Showtime Sports president Stephen Espinoza said that the Terence Crawford-Errol Spence welterweight unification clash “needed to happen,” and that the success of the event made up for the stresses that were sometimes involved in negotiating the fight.
“It was a fight that needed to happen, it was important for the sport, and it was important to the two participants, who each very much wanted this to happen,” he told the Showtime Boxing Podcast. “You know, there were some emotional obstacles in the way early on, then there were some legitimate disagreements over the deal. That sort of delayed it and made it a complicated negotiation. But certainly, by the time you get to fight night, and you see all the excitement, you see the outpouring of anticipation and enthusiasm, then it's all worth it. If you asked me a week before an event, ‘Is it worth it?’ I will probably say it is the wrong time to ask me. But when you ask me, after having experienced the excitement of fight day and fight night, and everything that goes along with that, then yes, absolutely [it was] worth every sleepless night.”
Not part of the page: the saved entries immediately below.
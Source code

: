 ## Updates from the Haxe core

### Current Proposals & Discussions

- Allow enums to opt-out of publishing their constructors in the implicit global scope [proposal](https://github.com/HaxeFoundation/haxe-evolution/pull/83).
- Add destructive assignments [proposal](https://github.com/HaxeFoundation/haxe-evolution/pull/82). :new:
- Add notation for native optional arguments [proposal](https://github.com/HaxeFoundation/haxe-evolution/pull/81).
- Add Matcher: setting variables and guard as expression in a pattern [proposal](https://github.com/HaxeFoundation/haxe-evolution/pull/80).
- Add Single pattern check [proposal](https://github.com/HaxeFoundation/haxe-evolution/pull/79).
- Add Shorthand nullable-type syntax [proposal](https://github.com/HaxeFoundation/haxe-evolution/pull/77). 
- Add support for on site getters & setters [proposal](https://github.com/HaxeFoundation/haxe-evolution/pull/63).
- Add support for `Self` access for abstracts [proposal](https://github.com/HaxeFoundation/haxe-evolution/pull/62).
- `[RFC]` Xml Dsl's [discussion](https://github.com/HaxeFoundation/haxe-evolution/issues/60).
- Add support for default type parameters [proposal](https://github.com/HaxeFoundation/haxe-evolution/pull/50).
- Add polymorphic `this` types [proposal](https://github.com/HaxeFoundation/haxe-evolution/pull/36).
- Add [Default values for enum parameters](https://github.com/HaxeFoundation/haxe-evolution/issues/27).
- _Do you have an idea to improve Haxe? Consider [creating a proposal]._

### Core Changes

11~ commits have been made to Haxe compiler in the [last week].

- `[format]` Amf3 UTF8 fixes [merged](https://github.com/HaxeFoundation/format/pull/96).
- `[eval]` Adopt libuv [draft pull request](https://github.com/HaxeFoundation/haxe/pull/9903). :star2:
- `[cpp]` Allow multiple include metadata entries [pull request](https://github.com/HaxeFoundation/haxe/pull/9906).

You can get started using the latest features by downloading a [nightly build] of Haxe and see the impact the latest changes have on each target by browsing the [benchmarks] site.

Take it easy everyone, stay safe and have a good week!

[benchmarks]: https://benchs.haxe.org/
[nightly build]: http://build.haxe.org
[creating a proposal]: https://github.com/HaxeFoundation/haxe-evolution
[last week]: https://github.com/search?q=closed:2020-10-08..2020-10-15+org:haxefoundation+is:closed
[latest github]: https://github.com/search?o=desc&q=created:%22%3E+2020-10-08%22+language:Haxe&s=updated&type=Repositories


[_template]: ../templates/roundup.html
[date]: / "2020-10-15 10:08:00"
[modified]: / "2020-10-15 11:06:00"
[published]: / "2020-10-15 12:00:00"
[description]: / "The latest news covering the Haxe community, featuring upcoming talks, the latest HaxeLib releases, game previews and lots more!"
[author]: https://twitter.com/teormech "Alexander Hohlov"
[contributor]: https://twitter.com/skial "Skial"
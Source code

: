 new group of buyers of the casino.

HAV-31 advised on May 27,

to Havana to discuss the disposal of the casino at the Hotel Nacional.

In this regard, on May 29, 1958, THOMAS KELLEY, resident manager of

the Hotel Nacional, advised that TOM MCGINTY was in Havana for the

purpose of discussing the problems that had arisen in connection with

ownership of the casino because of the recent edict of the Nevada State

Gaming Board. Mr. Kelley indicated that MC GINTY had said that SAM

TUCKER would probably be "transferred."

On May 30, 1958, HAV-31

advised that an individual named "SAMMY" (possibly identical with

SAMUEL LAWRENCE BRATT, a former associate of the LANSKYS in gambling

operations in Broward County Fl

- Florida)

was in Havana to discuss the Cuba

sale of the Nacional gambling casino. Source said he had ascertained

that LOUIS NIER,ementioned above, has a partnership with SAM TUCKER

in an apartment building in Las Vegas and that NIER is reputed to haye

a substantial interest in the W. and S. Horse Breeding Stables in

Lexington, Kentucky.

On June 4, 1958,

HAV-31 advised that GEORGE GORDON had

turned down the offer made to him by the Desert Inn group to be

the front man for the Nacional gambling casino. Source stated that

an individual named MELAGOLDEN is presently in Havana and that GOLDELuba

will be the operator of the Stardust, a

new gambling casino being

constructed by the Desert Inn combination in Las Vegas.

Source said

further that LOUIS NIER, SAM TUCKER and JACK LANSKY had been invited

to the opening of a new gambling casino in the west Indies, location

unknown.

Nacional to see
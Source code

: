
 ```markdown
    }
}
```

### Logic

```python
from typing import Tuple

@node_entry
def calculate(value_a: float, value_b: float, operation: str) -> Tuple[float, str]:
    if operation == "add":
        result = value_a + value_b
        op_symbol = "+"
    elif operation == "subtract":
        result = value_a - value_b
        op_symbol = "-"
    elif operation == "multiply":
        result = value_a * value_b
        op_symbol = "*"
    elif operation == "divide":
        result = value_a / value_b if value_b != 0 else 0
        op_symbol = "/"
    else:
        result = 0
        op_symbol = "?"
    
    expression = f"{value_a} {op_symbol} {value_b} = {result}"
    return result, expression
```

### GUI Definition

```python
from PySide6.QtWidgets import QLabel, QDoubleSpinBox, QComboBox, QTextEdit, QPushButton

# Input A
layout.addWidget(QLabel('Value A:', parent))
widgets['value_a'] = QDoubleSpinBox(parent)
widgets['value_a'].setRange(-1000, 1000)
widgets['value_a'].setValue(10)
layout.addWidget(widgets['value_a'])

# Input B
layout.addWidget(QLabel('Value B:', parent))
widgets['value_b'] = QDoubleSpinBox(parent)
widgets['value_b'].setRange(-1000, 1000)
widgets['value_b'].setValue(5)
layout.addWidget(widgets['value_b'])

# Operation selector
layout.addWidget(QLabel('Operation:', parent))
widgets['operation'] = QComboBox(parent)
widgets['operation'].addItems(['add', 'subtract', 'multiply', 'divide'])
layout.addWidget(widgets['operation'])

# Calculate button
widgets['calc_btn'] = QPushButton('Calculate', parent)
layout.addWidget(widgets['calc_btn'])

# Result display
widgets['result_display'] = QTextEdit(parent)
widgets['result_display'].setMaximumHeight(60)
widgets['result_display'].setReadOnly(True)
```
Espinoza, like most observers, expected a close, competitive bout rather than the virtuoso display of dominance that Crawford provided. Pressed whether he had seen anything from either camp to suggest the fight might unfold in that way, he said no – although, in hindsight, Crawford’s entry into the arena gave some hint as to the mindset of the man who would catapult himself to the top of the pound-for-pound rankings by the end of the night.
“Errol has always been a sort of relatively reserved, laid-back guy. He's got the Texas drawl. You know, he doesn't show a lot of emotion. It's really hard to get a rise out of him. So, I didn't see anything different in his presentation all week,” he said. “I would say the one thing that did strike me, and I'm not saying that this was meaningful in the fight, [was that] I happened to be in one of the hallways when Crawford was entering, when he was literally walking from the back of the arena from the loading dock to his locker room. And I saw something that I have rarely if ever seen, I don't think I recall this. When he came through, there was such an intensity in his demeanor, that you could hear a pin drop in that hallway. And usually, there's people scurrying around, there's security, there's people entering, there's concession lines, there's all kinds of activity going on, but it really felt like as he walked by there was just an intensity that just quieted everybody in the hallway, as they as they walked past. It was sort of a different experience. I mean, usually people will stop and take pictures or, you know, clear away, but there was a sense of just sheer absolute silence as he walked through. And his whole camp, they were all intense, and maybe that was a clue to what was going to happen.”